* [REQUIREMENT] Search the records for "that". Copy every line where it appears.

* [Saved entries]
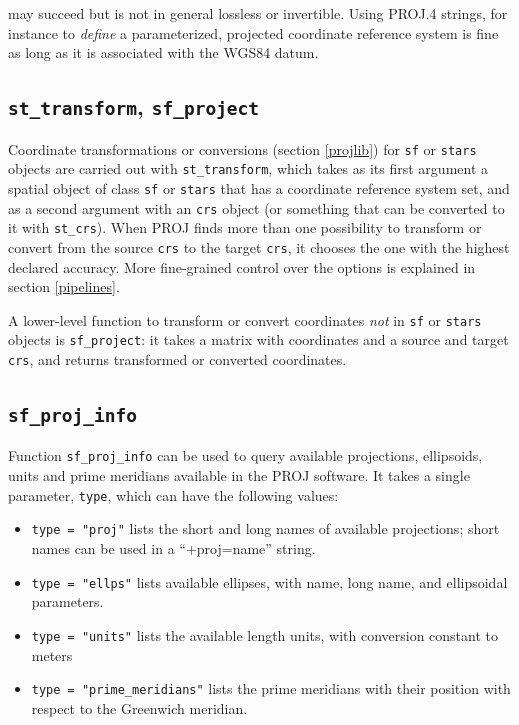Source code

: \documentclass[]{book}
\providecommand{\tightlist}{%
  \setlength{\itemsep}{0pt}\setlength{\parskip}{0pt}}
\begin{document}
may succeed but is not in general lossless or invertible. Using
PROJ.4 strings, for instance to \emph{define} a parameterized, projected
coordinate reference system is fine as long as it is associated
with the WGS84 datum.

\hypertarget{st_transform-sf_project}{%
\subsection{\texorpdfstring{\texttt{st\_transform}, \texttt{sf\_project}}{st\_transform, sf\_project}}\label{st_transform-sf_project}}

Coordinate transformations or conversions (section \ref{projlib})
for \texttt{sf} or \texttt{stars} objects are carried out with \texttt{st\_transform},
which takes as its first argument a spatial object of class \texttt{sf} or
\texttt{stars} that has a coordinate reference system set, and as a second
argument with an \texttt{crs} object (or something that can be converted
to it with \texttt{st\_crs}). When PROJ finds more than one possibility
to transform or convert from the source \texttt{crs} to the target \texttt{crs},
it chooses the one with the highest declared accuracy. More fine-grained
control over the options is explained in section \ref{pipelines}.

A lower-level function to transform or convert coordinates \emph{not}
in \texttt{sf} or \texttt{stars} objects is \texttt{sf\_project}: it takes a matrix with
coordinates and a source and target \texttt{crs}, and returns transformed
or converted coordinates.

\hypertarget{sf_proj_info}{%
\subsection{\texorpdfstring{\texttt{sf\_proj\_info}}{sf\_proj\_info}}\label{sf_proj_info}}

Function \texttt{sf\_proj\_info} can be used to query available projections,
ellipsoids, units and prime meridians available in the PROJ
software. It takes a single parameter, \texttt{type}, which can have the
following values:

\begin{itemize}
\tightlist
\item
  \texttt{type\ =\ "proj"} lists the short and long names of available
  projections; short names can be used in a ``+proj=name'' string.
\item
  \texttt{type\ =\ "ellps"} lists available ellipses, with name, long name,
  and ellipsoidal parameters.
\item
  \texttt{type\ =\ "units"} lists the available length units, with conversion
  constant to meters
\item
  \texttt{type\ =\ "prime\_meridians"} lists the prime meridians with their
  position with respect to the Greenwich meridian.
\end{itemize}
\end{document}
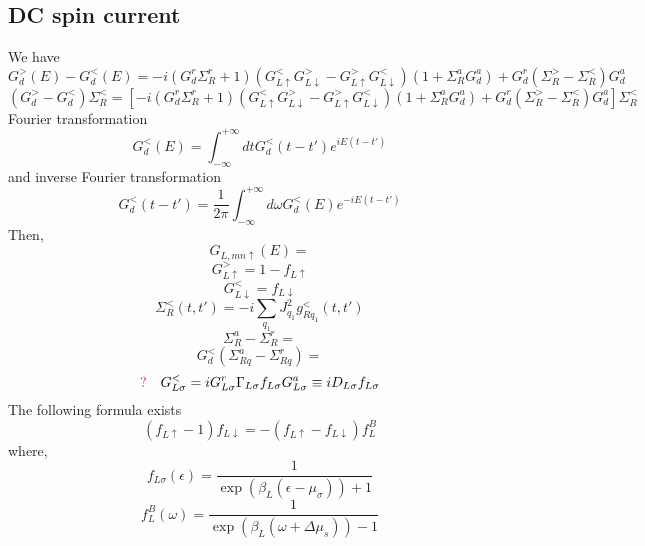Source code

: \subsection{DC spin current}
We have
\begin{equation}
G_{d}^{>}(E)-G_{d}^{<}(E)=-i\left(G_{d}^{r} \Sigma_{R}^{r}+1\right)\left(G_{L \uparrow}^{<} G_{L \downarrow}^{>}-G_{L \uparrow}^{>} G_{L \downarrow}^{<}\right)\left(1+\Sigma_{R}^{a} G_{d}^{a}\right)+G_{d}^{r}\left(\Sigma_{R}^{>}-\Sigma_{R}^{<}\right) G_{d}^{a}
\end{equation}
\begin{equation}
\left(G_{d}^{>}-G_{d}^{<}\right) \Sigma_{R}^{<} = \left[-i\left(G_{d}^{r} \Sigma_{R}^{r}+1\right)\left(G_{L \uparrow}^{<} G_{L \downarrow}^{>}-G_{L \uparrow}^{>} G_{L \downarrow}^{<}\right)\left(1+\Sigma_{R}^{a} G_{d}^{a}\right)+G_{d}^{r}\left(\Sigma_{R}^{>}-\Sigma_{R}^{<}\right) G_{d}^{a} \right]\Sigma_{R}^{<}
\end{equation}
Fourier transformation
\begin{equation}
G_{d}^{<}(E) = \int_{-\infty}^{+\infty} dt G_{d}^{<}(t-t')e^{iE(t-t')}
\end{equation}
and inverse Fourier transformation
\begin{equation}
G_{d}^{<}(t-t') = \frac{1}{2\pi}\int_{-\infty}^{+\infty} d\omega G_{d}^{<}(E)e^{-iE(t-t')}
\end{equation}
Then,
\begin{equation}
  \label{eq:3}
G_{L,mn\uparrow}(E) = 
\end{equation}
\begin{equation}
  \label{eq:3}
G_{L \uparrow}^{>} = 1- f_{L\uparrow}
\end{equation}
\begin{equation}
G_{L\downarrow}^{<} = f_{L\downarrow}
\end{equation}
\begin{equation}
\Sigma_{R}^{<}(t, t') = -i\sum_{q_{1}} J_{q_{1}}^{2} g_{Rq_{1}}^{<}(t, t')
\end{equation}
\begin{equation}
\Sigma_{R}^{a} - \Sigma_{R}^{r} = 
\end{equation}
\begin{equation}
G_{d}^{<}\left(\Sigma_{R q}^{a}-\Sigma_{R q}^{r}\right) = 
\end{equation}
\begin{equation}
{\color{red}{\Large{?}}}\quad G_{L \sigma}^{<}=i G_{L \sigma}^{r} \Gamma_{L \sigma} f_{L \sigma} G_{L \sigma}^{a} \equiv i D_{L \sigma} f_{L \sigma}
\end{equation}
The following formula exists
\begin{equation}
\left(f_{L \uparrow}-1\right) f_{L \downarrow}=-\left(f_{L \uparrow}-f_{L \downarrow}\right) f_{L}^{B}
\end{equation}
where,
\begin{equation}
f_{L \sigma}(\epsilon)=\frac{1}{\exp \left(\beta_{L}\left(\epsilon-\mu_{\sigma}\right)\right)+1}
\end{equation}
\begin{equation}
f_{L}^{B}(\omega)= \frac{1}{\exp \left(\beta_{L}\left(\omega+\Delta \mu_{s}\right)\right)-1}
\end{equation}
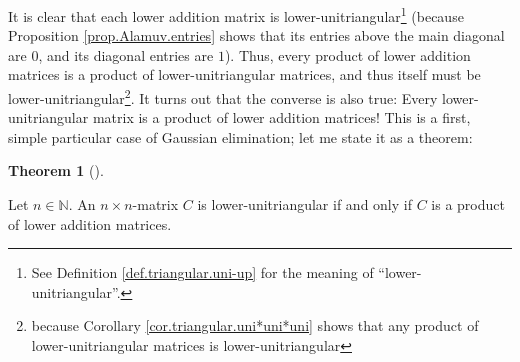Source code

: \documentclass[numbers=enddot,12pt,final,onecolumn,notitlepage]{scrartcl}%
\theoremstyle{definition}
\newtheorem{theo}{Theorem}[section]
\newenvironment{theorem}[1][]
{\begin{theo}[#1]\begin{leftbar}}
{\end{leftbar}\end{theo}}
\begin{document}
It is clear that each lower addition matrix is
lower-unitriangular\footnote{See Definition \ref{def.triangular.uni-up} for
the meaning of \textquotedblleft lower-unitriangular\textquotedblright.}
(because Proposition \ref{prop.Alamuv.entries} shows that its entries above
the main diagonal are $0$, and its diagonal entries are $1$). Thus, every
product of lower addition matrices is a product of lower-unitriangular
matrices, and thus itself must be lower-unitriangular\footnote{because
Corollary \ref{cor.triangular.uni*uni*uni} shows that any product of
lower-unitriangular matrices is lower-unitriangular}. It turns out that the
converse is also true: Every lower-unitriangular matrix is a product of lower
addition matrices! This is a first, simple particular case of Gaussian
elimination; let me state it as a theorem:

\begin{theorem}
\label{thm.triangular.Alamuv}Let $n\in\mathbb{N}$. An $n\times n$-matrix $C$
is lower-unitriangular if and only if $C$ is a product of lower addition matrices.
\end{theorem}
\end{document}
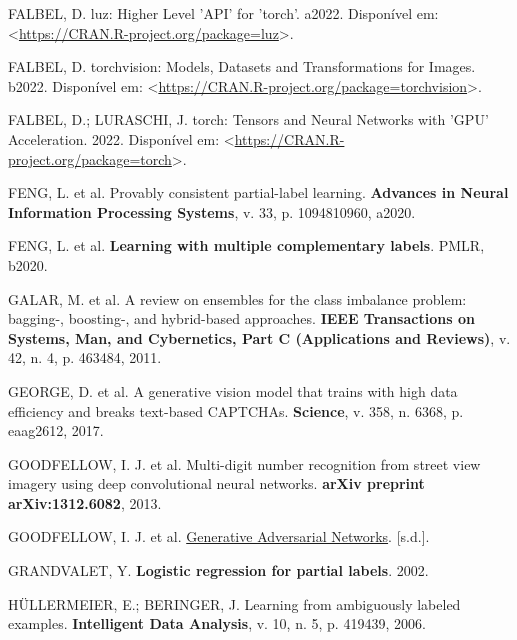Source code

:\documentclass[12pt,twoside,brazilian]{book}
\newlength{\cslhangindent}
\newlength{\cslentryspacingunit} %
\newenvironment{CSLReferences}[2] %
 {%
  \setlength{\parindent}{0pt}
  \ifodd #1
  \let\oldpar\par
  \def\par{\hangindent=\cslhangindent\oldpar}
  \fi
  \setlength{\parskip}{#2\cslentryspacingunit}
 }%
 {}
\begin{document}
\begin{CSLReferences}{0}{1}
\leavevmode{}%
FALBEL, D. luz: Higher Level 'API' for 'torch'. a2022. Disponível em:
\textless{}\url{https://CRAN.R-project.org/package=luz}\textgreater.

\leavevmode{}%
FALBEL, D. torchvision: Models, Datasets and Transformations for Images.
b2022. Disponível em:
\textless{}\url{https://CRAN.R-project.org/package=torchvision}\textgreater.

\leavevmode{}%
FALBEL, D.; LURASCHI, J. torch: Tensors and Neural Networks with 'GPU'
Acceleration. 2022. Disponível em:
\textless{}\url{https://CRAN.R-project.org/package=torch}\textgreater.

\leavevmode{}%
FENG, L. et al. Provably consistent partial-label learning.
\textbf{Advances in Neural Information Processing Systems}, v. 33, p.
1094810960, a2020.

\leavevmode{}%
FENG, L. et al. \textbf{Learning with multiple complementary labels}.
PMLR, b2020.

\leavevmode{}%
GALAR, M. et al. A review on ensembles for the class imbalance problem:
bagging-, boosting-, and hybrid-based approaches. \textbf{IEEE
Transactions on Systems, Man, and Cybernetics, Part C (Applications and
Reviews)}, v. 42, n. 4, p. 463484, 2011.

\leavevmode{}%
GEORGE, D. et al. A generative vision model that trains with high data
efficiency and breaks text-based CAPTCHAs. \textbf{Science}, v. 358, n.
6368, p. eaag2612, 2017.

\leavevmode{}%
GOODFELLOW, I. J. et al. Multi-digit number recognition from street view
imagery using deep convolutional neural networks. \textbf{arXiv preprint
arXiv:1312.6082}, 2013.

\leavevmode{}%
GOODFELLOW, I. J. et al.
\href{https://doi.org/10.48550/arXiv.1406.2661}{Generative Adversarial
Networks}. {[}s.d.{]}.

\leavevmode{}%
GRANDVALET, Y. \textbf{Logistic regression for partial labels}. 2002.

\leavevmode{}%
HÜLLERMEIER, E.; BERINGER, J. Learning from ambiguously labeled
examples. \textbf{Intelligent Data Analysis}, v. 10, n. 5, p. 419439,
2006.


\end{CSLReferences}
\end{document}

* [WRITTEN REPLY]
\texttt{stars} that has a coordinate reference system set, and as a second
argument with an \texttt{crs} object (or something that can be converted
It is clear that each lower addition matrix is
(because Proposition \ref{prop.Alamuv.entries} shows that its entries above
Corollary \ref{cor.triangular.uni*uni*uni} shows that any product of
lower-unitriangular matrices is lower-unitriangular}. It turns out that the
GEORGE, D. et al. A generative vision model that trains with high data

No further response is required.